### TASK STATEMENT
Whenever the string "other" turns up in a line below, that line should be copied.

Plain-text document sources:
━━━━━━━━━━

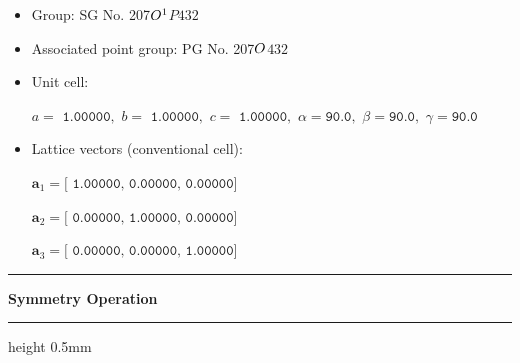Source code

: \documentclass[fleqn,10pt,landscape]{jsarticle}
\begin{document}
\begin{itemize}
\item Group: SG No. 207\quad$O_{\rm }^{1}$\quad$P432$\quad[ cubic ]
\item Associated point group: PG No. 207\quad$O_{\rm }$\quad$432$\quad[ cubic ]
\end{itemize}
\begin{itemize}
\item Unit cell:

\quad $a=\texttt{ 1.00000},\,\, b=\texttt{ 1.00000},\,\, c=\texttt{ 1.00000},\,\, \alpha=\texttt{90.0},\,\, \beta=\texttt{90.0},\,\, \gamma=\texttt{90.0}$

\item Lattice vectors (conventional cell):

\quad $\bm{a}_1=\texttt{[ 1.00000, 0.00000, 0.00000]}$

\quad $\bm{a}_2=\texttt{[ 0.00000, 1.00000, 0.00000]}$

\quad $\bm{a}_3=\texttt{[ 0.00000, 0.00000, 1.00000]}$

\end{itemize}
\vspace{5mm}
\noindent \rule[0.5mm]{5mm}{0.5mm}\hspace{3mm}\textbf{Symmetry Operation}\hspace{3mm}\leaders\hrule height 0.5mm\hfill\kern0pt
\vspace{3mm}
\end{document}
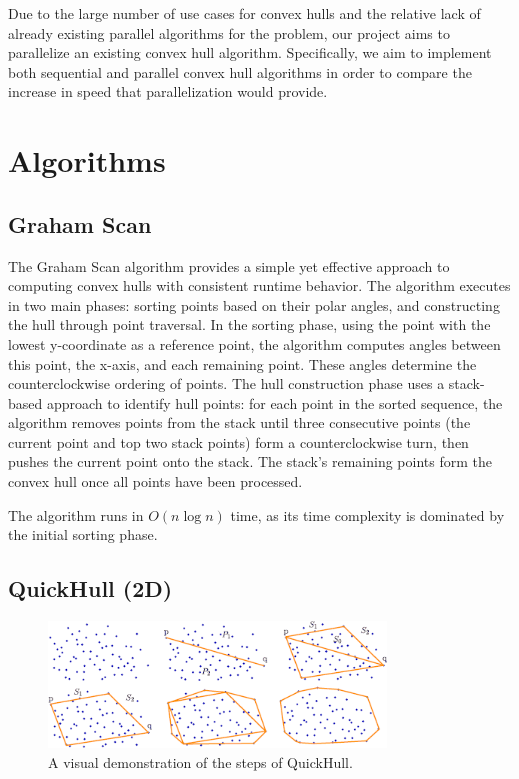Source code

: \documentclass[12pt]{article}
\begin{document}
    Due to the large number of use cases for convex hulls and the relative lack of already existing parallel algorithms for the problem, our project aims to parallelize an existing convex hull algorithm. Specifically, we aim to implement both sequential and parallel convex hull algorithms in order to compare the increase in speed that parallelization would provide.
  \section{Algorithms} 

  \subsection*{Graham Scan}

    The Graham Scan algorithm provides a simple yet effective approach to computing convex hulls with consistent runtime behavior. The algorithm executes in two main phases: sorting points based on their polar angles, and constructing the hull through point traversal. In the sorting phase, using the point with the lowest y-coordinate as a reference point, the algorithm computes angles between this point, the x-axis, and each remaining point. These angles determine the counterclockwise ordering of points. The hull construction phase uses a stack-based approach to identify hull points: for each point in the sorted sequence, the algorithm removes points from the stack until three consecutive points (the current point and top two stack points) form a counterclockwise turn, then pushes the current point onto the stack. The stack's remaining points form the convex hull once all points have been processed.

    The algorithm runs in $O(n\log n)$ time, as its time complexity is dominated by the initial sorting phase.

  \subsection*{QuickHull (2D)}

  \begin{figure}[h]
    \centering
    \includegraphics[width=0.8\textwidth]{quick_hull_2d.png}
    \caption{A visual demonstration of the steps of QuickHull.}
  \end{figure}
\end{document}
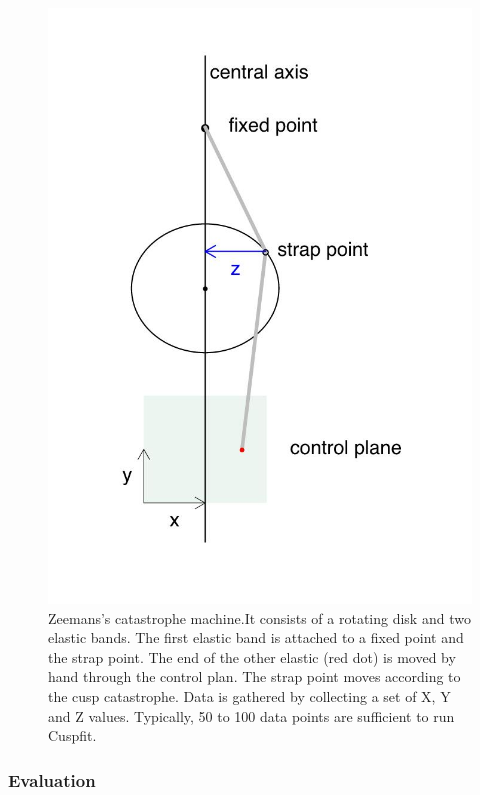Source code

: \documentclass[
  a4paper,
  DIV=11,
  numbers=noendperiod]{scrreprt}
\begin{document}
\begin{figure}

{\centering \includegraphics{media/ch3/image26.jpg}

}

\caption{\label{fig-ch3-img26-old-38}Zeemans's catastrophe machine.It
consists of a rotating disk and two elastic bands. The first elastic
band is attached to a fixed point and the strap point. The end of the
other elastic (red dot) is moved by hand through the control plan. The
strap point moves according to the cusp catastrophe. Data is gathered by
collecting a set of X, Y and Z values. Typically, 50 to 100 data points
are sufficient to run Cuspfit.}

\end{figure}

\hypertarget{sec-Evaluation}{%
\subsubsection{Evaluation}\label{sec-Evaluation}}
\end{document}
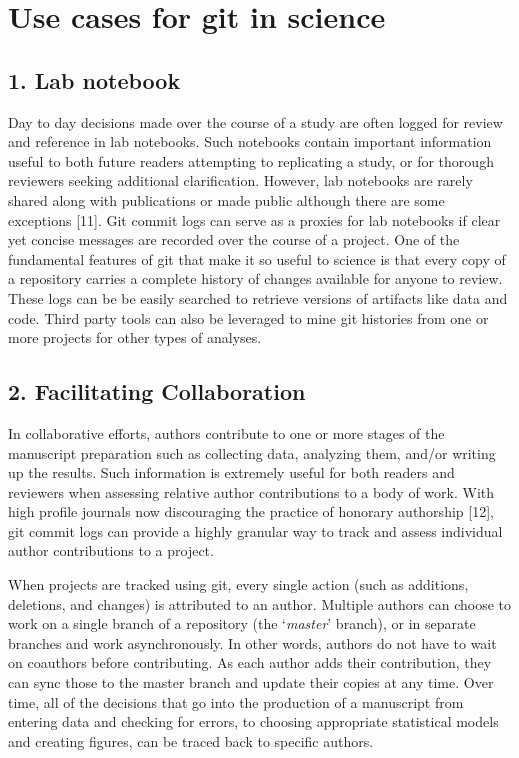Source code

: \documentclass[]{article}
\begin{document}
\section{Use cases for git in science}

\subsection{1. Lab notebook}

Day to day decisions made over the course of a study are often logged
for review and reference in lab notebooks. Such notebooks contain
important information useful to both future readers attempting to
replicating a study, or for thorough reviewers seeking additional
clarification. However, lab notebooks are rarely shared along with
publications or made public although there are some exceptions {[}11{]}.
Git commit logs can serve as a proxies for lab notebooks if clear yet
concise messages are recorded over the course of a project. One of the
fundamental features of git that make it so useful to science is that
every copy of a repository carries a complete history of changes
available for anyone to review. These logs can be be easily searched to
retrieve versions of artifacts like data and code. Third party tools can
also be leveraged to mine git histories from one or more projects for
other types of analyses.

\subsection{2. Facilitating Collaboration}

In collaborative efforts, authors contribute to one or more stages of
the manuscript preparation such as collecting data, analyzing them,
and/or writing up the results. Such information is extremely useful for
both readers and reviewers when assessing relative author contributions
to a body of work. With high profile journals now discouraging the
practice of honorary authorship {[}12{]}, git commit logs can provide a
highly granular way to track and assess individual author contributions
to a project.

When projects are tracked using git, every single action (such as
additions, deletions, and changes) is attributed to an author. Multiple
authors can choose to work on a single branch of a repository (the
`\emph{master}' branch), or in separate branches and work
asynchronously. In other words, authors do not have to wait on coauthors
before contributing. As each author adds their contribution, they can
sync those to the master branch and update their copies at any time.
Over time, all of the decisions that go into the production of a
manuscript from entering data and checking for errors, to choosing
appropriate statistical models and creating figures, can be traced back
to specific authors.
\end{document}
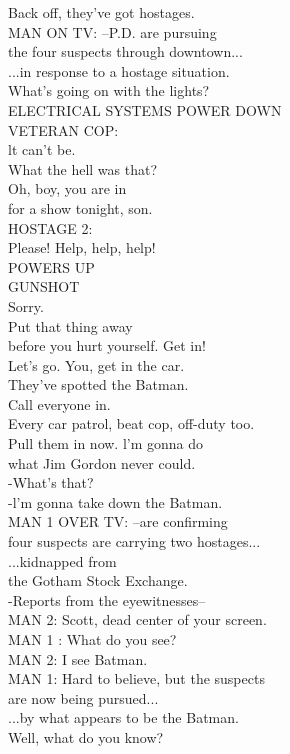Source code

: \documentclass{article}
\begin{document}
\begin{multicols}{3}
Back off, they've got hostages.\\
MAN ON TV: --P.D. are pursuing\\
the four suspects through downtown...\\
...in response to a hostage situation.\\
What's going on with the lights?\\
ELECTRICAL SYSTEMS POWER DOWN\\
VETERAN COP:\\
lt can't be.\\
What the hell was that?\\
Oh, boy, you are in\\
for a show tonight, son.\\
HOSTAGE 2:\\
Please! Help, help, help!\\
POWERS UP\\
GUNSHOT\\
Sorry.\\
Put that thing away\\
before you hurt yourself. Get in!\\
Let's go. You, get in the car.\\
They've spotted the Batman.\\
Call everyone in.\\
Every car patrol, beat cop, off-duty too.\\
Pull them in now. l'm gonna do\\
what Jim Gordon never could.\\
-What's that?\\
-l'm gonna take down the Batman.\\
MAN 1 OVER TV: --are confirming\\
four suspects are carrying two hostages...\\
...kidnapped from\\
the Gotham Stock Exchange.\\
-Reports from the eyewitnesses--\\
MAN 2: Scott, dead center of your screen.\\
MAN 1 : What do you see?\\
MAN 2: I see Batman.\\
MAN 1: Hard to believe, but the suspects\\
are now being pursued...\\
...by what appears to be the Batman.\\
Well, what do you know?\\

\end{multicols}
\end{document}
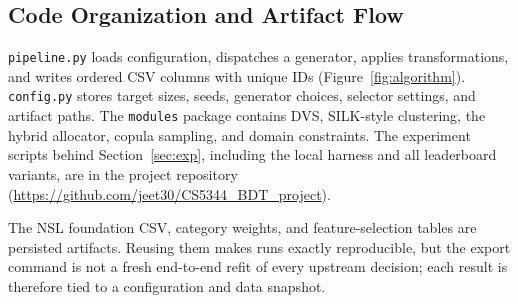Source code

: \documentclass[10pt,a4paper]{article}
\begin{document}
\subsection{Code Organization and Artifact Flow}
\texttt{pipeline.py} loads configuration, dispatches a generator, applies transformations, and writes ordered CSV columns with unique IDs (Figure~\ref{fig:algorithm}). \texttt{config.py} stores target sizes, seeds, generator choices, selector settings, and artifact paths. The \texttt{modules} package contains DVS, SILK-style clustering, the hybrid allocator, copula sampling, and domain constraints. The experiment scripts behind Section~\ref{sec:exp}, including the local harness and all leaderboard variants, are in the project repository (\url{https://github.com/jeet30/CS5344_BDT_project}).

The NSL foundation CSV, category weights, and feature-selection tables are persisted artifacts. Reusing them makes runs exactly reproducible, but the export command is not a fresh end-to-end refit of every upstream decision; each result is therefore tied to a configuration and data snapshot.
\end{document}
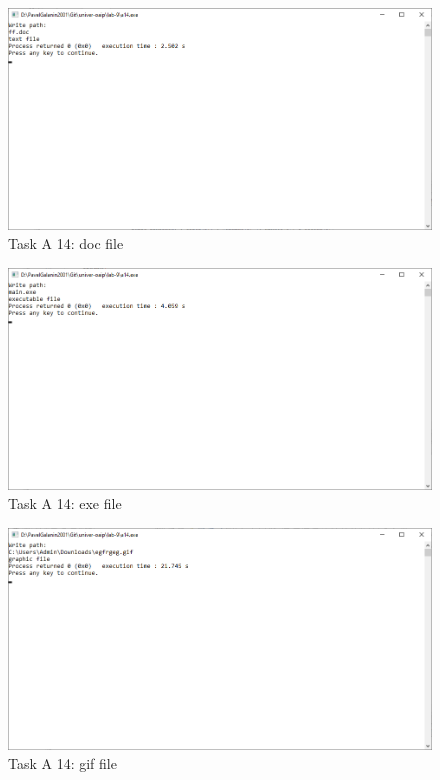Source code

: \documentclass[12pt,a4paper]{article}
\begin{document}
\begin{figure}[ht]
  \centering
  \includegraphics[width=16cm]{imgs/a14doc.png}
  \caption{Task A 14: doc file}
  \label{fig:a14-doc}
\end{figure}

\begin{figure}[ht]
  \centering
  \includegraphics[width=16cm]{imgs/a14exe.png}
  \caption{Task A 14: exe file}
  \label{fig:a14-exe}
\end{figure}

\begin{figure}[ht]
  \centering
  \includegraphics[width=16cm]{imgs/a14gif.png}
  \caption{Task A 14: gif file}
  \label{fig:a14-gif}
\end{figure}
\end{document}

━━━━━━━━━━

### RESPONSE BELOW
other elastic (red dot) is moved by hand through the control plan. The
other types of analyses.
asynchronously. In other words, authors do not have to wait on coauthors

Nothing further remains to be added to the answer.